WTI Falls a Second Day on U.S. Fuel Inventories
West Texas Intermediate fell for a second day after inventories of gasoline and distillate fuels increased in the U.S., the world’s biggest oil consumer. Brent slipped as the European Central Bank cut its deposit rate below zero.
Futures dropped as much as 0.5 percent in New York. Gasoline stockpiles increased by 210,000 barrels to 211.8 million in the seven days ended May 30, while distillate inventories, including heating oil and diesel, climbed by 2.01 million barrels to 118.1 million, the Energy Information Administration reported yesterday. The ECB said it would implement further measures as policy makers try to counter the prospect of deflation.
“An overall bearish picture resulted from total hydrocarbon stocks increasing,” Harry Tchilinguirian, head of commodity markets strategy at BNP Paribas SA in London, said in a report. “The door is still open for a short-term correction in prompt WTI, possibly below $100.”

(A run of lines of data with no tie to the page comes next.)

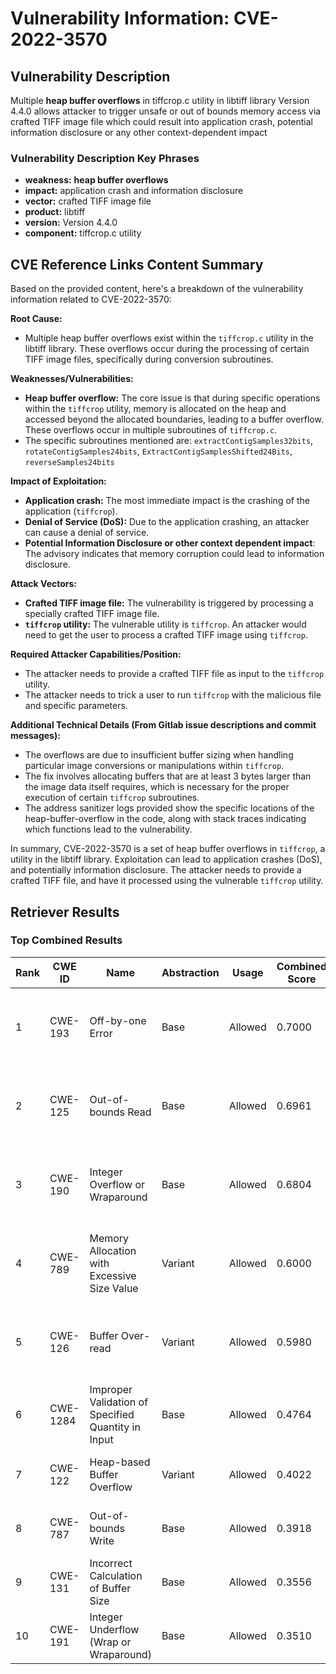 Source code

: # Vulnerability Information: CVE-2022-3570

## Vulnerability Description
Multiple **heap buffer overflows** in tiffcrop.c utility in libtiff library Version 4.4.0 allows attacker to trigger unsafe or out of bounds memory access via crafted TIFF image file which could result into application crash, potential information disclosure or any other context-dependent impact

### Vulnerability Description Key Phrases
- **weakness:** **heap buffer overflows**
- **impact:** application crash and information disclosure
- **vector:** crafted TIFF image file
- **product:** libtiff
- **version:** Version 4.4.0
- **component:** tiffcrop.c utility

## CVE Reference Links Content Summary
Based on the provided content, here's a breakdown of the vulnerability information related to CVE-2022-3570:

**Root Cause:**

*   Multiple heap buffer overflows exist within the `tiffcrop.c` utility in the libtiff library. These overflows occur during the processing of certain TIFF image files, specifically during conversion subroutines.

**Weaknesses/Vulnerabilities:**

*   **Heap buffer overflow:** The core issue is that during specific operations within the `tiffcrop` utility, memory is allocated on the heap and accessed beyond the allocated boundaries, leading to a buffer overflow. These overflows occur in multiple subroutines of `tiffcrop.c`.
*   The specific subroutines mentioned are: `extractContigSamples32bits`, `rotateContigSamples24bits`, `ExtractContigSamplesShifted24Bits`, `reverseSamples24bits`

**Impact of Exploitation:**

*   **Application crash:** The most immediate impact is the crashing of the application (`tiffcrop`).
*   **Denial of Service (DoS):**  Due to the application crashing, an attacker can cause a denial of service.
*   **Potential Information Disclosure or other context dependent impact**: The advisory indicates that memory corruption could lead to information disclosure.

**Attack Vectors:**

*   **Crafted TIFF image file:** The vulnerability is triggered by processing a specially crafted TIFF image file.
*   **`tiffcrop` utility:** The vulnerable utility is `tiffcrop`. An attacker would need to get the user to process a crafted TIFF image using `tiffcrop`.

**Required Attacker Capabilities/Position:**

*   The attacker needs to provide a crafted TIFF file as input to the `tiffcrop` utility.
*  The attacker needs to trick a user to run `tiffcrop` with the malicious file and specific parameters.

**Additional Technical Details (From Gitlab issue descriptions and commit messages):**

*   The overflows are due to insufficient buffer sizing when handling particular image conversions or manipulations within `tiffcrop`.
*   The fix involves allocating buffers that are at least 3 bytes larger than the image data itself requires, which is necessary for the proper execution of certain `tiffcrop` subroutines.
*   The address sanitizer logs provided show the specific locations of the heap-buffer-overflow in the code, along with stack traces indicating which functions lead to the vulnerability.

In summary, CVE-2022-3570 is a set of heap buffer overflows in `tiffcrop`, a utility in the libtiff library. Exploitation can lead to application crashes (DoS), and potentially information disclosure. The attacker needs to provide a crafted TIFF file, and have it processed using the vulnerable `tiffcrop` utility.

## Retriever Results

### Top Combined Results

| Rank | CWE ID | Name | Abstraction | Usage | Combined Score | Retrievers | Individual Scores |
|------|--------|------|-------------|-------|---------------|------------|-------------------|
| 1 | CWE-193 | Off-by-one Error | Base | Allowed | 0.7000 | dense, sparse, graph | dense: 0.506, sparse: 0.210, graph: 0.913 |
| 2 | CWE-125 | Out-of-bounds Read | Base | Allowed | 0.6961 | dense, sparse, graph | dense: 0.505, sparse: 0.204, graph: 0.913 |
| 3 | CWE-190 | Integer Overflow or Wraparound | Base | Allowed | 0.6804 | dense, sparse, graph | dense: 0.566, sparse: 0.228, graph: 0.746 |
| 4 | CWE-789 | Memory Allocation with Excessive Size Value | Variant | Allowed | 0.6000 | dense, sparse, graph | dense: 0.554, sparse: 0.163, graph: 0.782 |
| 5 | CWE-126 | Buffer Over-read | Variant | Allowed | 0.5980 | dense, sparse, graph | dense: 0.559, sparse: 0.198, graph: 0.713 |
| 6 | CWE-1284 | Improper Validation of Specified Quantity in Input | Base | Allowed | 0.4764 | sparse, graph | sparse: 0.208, graph: 1.000 |
| 7 | CWE-122 | Heap-based Buffer Overflow | Variant | Allowed | 0.4022 | dense, sparse | dense: 0.593, sparse: 0.243 |
| 8 | CWE-787 | Out-of-bounds Write | Base | Allowed | 0.3918 | sparse, graph | sparse: 0.177, graph: 0.813 |
| 9 | CWE-131 | Incorrect Calculation of Buffer Size | Base | Allowed | 0.3556 | dense, sparse | dense: 0.522, sparse: 0.165 |
| 10 | CWE-191 | Integer Underflow (Wrap or Wraparound) | Base | Allowed | 0.3510 | dense, sparse | dense: 0.498, sparse: 0.178 |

WTI for July delivery declined as much as 52 cents to $102.12 a barrel in electronic trading on the New York Mercantile Exchange and was at $102.27 at 1:11 p.m. London time. The volume of all futures traded was 34 percent below the 100-day average for the time of day. Prices are up 3.9 percent this year.
Brent for July settlement decreased as much as 54 cents, or 0.5 percent, to $107.86 a barrel on the London-based ICE Futures Europe exchange. The European benchmark crude traded at a premium of $5.68 to WTI on ICE. The spread closed at $5.76 yesterday, the narrowest since April 15.
Crude supplies shrank by 3.43 million barrels to 389.5 million last week, the Energy Information Administration reported yesterday. They were at 399.4 million through April 25, the most since the Energy Department’s statistical arm started publishing weekly data in 1982.
“There’s still concern that the market is oversupplied,” said Jonathan Barratt, the chief investment officer at Ayers Alliance Securities in Sydney, who predicts investors may buy WTI contracts if prices fall to about $102 a barrel. “If oil can’t move higher on draws at the beginning of the drive-time season, then what will it move higher on?”
Gasoline supplied to wholesalers, a proxy for demand, slid 2.2 percent to 9.1 million barrels a day last week, the EIA said. The peak U.S. driving season typically starts from Memorial Day, which was on May 26, to Labor Day on Sept. 1. Prices at the pump may decline through the end of June as demand slows, according to a forecast by AAA, the largest U.S. motoring group. Total fuel consumption was down 977,000 barrels a day, the biggest drop since December.
WTI has technical support along its 50-day moving average, at about $102 a barrel today, data compiled by Bloomberg show. Buy orders tend to be clustered around chart-support levels.
ECB President Mario Draghi reduced the deposit rate to minus 0.10 percent from zero, making the institution the world’s first major central bank to use a negative rate. Policy makers also lowered the benchmark rate to 0.15 percent from 0.25 percent. Draghi started a press conference at 2:30 p.m. in Frankfurt.